# To do:
From the data below, restate every line word for word.

Records from a data collection
────────
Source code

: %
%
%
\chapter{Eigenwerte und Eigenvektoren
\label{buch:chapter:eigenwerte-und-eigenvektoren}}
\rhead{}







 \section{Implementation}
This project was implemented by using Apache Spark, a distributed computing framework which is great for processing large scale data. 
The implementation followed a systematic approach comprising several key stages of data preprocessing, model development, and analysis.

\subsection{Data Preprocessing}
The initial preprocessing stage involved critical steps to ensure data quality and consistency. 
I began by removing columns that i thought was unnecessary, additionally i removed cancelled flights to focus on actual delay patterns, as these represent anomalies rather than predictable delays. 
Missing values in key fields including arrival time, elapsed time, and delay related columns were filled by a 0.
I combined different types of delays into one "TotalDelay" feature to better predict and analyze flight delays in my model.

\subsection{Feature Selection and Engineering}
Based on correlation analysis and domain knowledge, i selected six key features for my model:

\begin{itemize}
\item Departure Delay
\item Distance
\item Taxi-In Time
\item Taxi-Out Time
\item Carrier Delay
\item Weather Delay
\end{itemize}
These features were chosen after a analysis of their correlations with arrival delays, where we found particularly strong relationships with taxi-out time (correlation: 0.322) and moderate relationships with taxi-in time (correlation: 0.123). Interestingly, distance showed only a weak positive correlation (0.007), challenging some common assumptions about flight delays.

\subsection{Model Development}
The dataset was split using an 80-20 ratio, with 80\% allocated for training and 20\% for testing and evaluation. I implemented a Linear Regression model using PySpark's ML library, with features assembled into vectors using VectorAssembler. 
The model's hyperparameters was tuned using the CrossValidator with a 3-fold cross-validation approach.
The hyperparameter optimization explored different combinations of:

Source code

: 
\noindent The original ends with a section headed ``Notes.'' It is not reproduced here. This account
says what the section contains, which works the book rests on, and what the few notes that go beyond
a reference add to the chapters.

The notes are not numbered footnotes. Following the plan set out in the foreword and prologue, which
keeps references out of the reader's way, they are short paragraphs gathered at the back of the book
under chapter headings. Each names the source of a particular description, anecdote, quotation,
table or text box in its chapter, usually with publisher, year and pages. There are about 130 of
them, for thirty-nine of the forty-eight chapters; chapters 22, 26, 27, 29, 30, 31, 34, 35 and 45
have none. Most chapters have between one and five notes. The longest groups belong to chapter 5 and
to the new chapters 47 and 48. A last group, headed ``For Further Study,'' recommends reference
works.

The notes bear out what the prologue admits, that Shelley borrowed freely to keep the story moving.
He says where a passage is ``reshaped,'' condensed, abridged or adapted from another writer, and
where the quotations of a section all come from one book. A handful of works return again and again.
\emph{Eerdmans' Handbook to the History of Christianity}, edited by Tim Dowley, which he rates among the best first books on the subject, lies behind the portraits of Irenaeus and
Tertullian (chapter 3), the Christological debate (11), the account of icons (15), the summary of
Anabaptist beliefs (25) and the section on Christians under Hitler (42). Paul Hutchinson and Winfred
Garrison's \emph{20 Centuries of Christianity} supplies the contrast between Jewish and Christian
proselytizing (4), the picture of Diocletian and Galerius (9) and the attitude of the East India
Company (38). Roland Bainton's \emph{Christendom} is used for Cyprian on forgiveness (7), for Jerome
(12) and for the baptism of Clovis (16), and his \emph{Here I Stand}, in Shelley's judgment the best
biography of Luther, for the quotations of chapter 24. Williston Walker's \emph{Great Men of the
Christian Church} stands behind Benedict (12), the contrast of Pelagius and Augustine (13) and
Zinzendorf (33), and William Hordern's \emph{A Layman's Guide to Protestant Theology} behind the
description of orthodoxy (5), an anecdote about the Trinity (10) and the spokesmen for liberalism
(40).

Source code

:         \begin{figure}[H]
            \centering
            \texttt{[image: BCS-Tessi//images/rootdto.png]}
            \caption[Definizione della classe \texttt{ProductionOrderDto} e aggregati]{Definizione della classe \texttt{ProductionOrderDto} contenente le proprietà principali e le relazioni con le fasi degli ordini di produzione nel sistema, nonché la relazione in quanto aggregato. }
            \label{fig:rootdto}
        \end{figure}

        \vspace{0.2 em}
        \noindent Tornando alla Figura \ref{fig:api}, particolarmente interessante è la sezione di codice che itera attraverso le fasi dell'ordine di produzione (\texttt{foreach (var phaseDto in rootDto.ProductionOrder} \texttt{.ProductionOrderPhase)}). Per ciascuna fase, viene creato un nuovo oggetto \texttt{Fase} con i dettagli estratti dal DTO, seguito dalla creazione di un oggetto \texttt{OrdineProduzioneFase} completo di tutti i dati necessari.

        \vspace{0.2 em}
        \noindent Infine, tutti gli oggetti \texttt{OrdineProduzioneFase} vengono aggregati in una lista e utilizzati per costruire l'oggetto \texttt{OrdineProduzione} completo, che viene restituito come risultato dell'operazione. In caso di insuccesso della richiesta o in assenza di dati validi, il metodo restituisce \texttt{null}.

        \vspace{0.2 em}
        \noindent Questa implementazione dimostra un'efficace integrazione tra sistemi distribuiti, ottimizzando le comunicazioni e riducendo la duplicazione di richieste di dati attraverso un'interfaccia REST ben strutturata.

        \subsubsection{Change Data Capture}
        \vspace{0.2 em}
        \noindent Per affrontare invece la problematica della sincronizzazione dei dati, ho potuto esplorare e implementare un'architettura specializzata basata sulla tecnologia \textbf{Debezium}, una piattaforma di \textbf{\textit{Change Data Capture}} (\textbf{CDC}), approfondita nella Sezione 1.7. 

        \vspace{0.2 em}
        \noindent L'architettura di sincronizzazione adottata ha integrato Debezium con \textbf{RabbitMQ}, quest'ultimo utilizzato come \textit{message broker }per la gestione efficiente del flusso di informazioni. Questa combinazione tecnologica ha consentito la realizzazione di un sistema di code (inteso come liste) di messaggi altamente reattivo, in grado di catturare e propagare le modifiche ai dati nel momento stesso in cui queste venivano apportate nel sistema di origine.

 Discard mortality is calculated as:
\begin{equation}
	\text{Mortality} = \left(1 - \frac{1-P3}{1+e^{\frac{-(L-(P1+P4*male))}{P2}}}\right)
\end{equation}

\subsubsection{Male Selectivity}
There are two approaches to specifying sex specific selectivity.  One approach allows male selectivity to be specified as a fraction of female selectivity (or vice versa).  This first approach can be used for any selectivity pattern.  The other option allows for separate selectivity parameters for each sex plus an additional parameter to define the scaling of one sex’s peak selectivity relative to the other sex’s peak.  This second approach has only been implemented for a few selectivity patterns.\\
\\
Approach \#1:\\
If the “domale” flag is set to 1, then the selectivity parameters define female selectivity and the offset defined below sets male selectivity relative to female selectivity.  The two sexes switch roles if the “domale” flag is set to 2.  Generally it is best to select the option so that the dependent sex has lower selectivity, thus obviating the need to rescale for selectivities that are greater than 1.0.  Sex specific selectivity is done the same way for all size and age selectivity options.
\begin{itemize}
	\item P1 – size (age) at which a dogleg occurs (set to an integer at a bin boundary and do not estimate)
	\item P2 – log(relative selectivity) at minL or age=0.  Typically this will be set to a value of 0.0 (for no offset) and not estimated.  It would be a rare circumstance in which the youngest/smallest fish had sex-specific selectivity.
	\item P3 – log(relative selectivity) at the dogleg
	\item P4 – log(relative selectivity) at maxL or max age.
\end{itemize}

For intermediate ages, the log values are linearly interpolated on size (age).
────────
# Answer box:
Source code

: %
%
%
\chapter{Eigenwerte und Eigenvektoren
\label{buch:chapter:eigenwerte-und-eigenvektoren}}
\rhead{}







 \section{Implementation}
This project was implemented by using Apache Spark, a distributed computing framework which is great for processing large scale data. 
The implementation followed a systematic approach comprising several key stages of data preprocessing, model development, and analysis.

\subsection{Data Preprocessing}
The initial preprocessing stage involved critical steps to ensure data quality and consistency. 
I began by removing columns that i thought was unnecessary, additionally i removed cancelled flights to focus on actual delay patterns, as these represent anomalies rather than predictable delays. 
Missing values in key fields including arrival time, elapsed time, and delay related columns were filled by a 0.
I combined different types of delays into one "TotalDelay" feature to better predict and analyze flight delays in my model.

\subsection{Feature Selection and Engineering}
Based on correlation analysis and domain knowledge, i selected six key features for my model:

\begin{itemize}
\item Departure Delay
\item Distance
\item Taxi-In Time
\item Taxi-Out Time
\item Carrier Delay
\item Weather Delay
\end{itemize}
These features were chosen after a analysis of their correlations with arrival delays, where we found particularly strong relationships with taxi-out time (correlation: 0.322) and moderate relationships with taxi-in time (correlation: 0.123). Interestingly, distance showed only a weak positive correlation (0.007), challenging some common assumptions about flight delays.

\subsection{Model Development}
The dataset was split using an 80-20 ratio, with 80\% allocated for training and 20\% for testing and evaluation. I implemented a Linear Regression model using PySpark's ML library, with features assembled into vectors using VectorAssembler. 
The model's hyperparameters was tuned using the CrossValidator with a 3-fold cross-validation approach.
The hyperparameter optimization explored different combinations of:

Source code

: 
\noindent The original ends with a section headed ``Notes.'' It is not reproduced here. This account
says what the section contains, which works the book rests on, and what the few notes that go beyond
a reference add to the chapters.

The notes are not numbered footnotes. Following the plan set out in the foreword and prologue, which
keeps references out of the reader's way, they are short paragraphs gathered at the back of the book
under chapter headings. Each names the source of a particular description, anecdote, quotation,
table or text box in its chapter, usually with publisher, year and pages. There are about 130 of
them, for thirty-nine of the forty-eight chapters; chapters 22, 26, 27, 29, 30, 31, 34, 35 and 45
have none. Most chapters have between one and five notes. The longest groups belong to chapter 5 and
to the new chapters 47 and 48. A last group, headed ``For Further Study,'' recommends reference
works.

The notes bear out what the prologue admits, that Shelley borrowed freely to keep the story moving.
He says where a passage is ``reshaped,'' condensed, abridged or adapted from another writer, and
where the quotations of a section all come from one book. A handful of works return again and again.
\emph{Eerdmans' Handbook to the History of Christianity}, edited by Tim Dowley, which he rates among the best first books on the subject, lies behind the portraits of Irenaeus and
Tertullian (chapter 3), the Christological debate (11), the account of icons (15), the summary of
Anabaptist beliefs (25) and the section on Christians under Hitler (42). Paul Hutchinson and Winfred
Garrison's \emph{20 Centuries of Christianity} supplies the contrast between Jewish and Christian
proselytizing (4), the picture of Diocletian and Galerius (9) and the attitude of the East India
Company (38). Roland Bainton's \emph{Christendom} is used for Cyprian on forgiveness (7), for Jerome
(12) and for the baptism of Clovis (16), and his \emph{Here I Stand}, in Shelley's judgment the best
biography of Luther, for the quotations of chapter 24. Williston Walker's \emph{Great Men of the
Christian Church} stands behind Benedict (12), the contrast of Pelagius and Augustine (13) and
Zinzendorf (33), and William Hordern's \emph{A Layman's Guide to Protestant Theology} behind the
description of orthodoxy (5), an anecdote about the Trinity (10) and the spokesmen for liberalism
(40).

Source code

:         \begin{figure}[H]
            \centering
            \texttt{[image: BCS-Tessi//images/rootdto.png]}
            \caption[Definizione della classe \texttt{ProductionOrderDto} e aggregati]{Definizione della classe \texttt{ProductionOrderDto} contenente le proprietà principali e le relazioni con le fasi degli ordini di produzione nel sistema, nonché la relazione in quanto aggregato. }
            \label{fig:rootdto}
        \end{figure}

        \vspace{0.2 em}
        \noindent Tornando alla Figura \ref{fig:api}, particolarmente interessante è la sezione di codice che itera attraverso le fasi dell'ordine di produzione (\texttt{foreach (var phaseDto in rootDto.ProductionOrder} \texttt{.ProductionOrderPhase)}). Per ciascuna fase, viene creato un nuovo oggetto \texttt{Fase} con i dettagli estratti dal DTO, seguito dalla creazione di un oggetto \texttt{OrdineProduzioneFase} completo di tutti i dati necessari.

        \vspace{0.2 em}
        \noindent Infine, tutti gli oggetti \texttt{OrdineProduzioneFase} vengono aggregati in una lista e utilizzati per costruire l'oggetto \texttt{OrdineProduzione} completo, che viene restituito come risultato dell'operazione. In caso di insuccesso della richiesta o in assenza di dati validi, il metodo restituisce \texttt{null}.

        \vspace{0.2 em}
        \noindent Questa implementazione dimostra un'efficace integrazione tra sistemi distribuiti, ottimizzando le comunicazioni e riducendo la duplicazione di richieste di dati attraverso un'interfaccia REST ben strutturata.

        \subsubsection{Change Data Capture}
        \vspace{0.2 em}
        \noindent Per affrontare invece la problematica della sincronizzazione dei dati, ho potuto esplorare e implementare un'architettura specializzata basata sulla tecnologia \textbf{Debezium}, una piattaforma di \textbf{\textit{Change Data Capture}} (\textbf{CDC}), approfondita nella Sezione 1.7. 

        \vspace{0.2 em}
        \noindent L'architettura di sincronizzazione adottata ha integrato Debezium con \textbf{RabbitMQ}, quest'ultimo utilizzato come \textit{message broker }per la gestione efficiente del flusso di informazioni. Questa combinazione tecnologica ha consentito la realizzazione di un sistema di code (inteso come liste) di messaggi altamente reattivo, in grado di catturare e propagare le modifiche ai dati nel momento stesso in cui queste venivano apportate nel sistema di origine.

 Discard mortality is calculated as:
\begin{equation}
	\text{Mortality} = \left(1 - \frac{1-P3}{1+e^{\frac{-(L-(P1+P4*male))}{P2}}}\right)
\end{equation}

\subsubsection{Male Selectivity}
There are two approaches to specifying sex specific selectivity.  One approach allows male selectivity to be specified as a fraction of female selectivity (or vice versa).  This first approach can be used for any selectivity pattern.  The other option allows for separate selectivity parameters for each sex plus an additional parameter to define the scaling of one sex’s peak selectivity relative to the other sex’s peak.  This second approach has only been implemented for a few selectivity patterns.\\
\\
Approach \#1:\\
If the “domale” flag is set to 1, then the selectivity parameters define female selectivity and the offset defined below sets male selectivity relative to female selectivity.  The two sexes switch roles if the “domale” flag is set to 2.  Generally it is best to select the option so that the dependent sex has lower selectivity, thus obviating the need to rescale for selectivities that are greater than 1.0.  Sex specific selectivity is done the same way for all size and age selectivity options.
\begin{itemize}
	\item P1 – size (age) at which a dogleg occurs (set to an integer at a bin boundary and do not estimate)
	\item P2 – log(relative selectivity) at minL or age=0.  Typically this will be set to a value of 0.0 (for no offset) and not estimated.  It would be a rare circumstance in which the youngest/smallest fish had sex-specific selectivity.
	\item P3 – log(relative selectivity) at the dogleg
	\item P4 – log(relative selectivity) at maxL or max age.
\end{itemize}

For intermediate ages, the log values are linearly interpolated on size (age).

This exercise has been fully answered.